Data listing START

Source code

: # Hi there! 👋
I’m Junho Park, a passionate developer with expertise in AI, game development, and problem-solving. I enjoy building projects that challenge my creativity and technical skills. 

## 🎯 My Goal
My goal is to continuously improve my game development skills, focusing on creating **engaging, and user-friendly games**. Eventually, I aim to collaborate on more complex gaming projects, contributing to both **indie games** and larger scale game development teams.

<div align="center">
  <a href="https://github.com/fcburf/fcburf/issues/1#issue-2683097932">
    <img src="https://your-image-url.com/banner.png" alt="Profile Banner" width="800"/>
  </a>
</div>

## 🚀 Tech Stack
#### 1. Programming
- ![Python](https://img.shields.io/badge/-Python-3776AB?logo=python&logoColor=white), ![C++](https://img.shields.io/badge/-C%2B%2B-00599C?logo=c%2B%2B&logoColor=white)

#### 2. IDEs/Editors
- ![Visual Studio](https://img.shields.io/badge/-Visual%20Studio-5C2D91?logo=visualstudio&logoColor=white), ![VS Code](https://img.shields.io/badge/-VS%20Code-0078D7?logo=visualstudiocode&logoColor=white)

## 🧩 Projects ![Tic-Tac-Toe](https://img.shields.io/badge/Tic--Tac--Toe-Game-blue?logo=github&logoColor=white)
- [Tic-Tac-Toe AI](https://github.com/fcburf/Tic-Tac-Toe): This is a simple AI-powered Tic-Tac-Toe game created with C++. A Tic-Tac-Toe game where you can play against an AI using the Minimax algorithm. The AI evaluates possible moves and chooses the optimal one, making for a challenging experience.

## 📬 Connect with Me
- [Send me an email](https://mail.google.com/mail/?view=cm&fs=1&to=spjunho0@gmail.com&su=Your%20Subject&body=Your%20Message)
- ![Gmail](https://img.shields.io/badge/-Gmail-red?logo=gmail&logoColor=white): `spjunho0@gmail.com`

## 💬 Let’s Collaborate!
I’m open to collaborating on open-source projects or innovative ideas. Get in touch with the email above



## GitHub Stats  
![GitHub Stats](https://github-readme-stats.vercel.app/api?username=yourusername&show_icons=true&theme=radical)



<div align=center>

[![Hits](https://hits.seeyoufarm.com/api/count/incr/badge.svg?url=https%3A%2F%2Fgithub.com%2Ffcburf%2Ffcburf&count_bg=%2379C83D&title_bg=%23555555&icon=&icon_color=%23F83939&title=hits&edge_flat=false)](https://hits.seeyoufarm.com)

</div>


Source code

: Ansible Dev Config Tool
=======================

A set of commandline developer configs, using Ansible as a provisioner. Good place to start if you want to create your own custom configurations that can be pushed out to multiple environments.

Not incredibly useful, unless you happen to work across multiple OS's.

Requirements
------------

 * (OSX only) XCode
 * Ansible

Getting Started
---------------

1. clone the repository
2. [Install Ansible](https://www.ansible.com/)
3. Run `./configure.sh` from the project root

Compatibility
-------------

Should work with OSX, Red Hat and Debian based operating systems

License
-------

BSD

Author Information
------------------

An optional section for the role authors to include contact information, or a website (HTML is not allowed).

Data listing END

Task to complete> The records above should be given again in full, exactly as written.

Response to this exercise>
Source code

: # Hi there! 👋
I’m Junho Park, a passionate developer with expertise in AI, game development, and problem-solving. I enjoy building projects that challenge my creativity and technical skills. 

## 🎯 My Goal
My goal is to continuously improve my game development skills, focusing on creating **engaging, and user-friendly games**. Eventually, I aim to collaborate on more complex gaming projects, contributing to both **indie games** and larger scale game development teams.

<div align="center">
  <a href="https://github.com/fcburf/fcburf/issues/1#issue-2683097932">
    <img src="https://your-image-url.com/banner.png" alt="Profile Banner" width="800"/>
  </a>
</div>

## 🚀 Tech Stack
#### 1. Programming
- ![Python](https://img.shields.io/badge/-Python-3776AB?logo=python&logoColor=white), ![C++](https://img.shields.io/badge/-C%2B%2B-00599C?logo=c%2B%2B&logoColor=white)

#### 2. IDEs/Editors
- ![Visual Studio](https://img.shields.io/badge/-Visual%20Studio-5C2D91?logo=visualstudio&logoColor=white), ![VS Code](https://img.shields.io/badge/-VS%20Code-0078D7?logo=visualstudiocode&logoColor=white)

## 🧩 Projects ![Tic-Tac-Toe](https://img.shields.io/badge/Tic--Tac--Toe-Game-blue?logo=github&logoColor=white)
- [Tic-Tac-Toe AI](https://github.com/fcburf/Tic-Tac-Toe): This is a simple AI-powered Tic-Tac-Toe game created with C++. A Tic-Tac-Toe game where you can play against an AI using the Minimax algorithm. The AI evaluates possible moves and chooses the optimal one, making for a challenging experience.

## 📬 Connect with Me
- [Send me an email](https://mail.google.com/mail/?view=cm&fs=1&to=spjunho0@gmail.com&su=Your%20Subject&body=Your%20Message)
- ![Gmail](https://img.shields.io/badge/-Gmail-red?logo=gmail&logoColor=white): `spjunho0@gmail.com`

## 💬 Let’s Collaborate!
I’m open to collaborating on open-source projects or innovative ideas. Get in touch with the email above



## GitHub Stats  
![GitHub Stats](https://github-readme-stats.vercel.app/api?username=yourusername&show_icons=true&theme=radical)



<div align=center>

[![Hits](https://hits.seeyoufarm.com/api/count/incr/badge.svg?url=https%3A%2F%2Fgithub.com%2Ffcburf%2Ffcburf&count_bg=%2379C83D&title_bg=%23555555&icon=&icon_color=%23F83939&title=hits&edge_flat=false)](https://hits.seeyoufarm.com)

</div>


Source code

: Ansible Dev Config Tool
=======================

A set of commandline developer configs, using Ansible as a provisioner. Good place to start if you want to create your own custom configurations that can be pushed out to multiple environments.

Not incredibly useful, unless you happen to work across multiple OS's.

Requirements
------------

 * (OSX only) XCode
 * Ansible

Getting Started
---------------

1. clone the repository
2. [Install Ansible](https://www.ansible.com/)
3. Run `./configure.sh` from the project root

Compatibility
-------------

Should work with OSX, Red Hat and Debian based operating systems

License
-------

BSD

Author Information
------------------

An optional section for the role authors to include contact information, or a website (HTML is not allowed).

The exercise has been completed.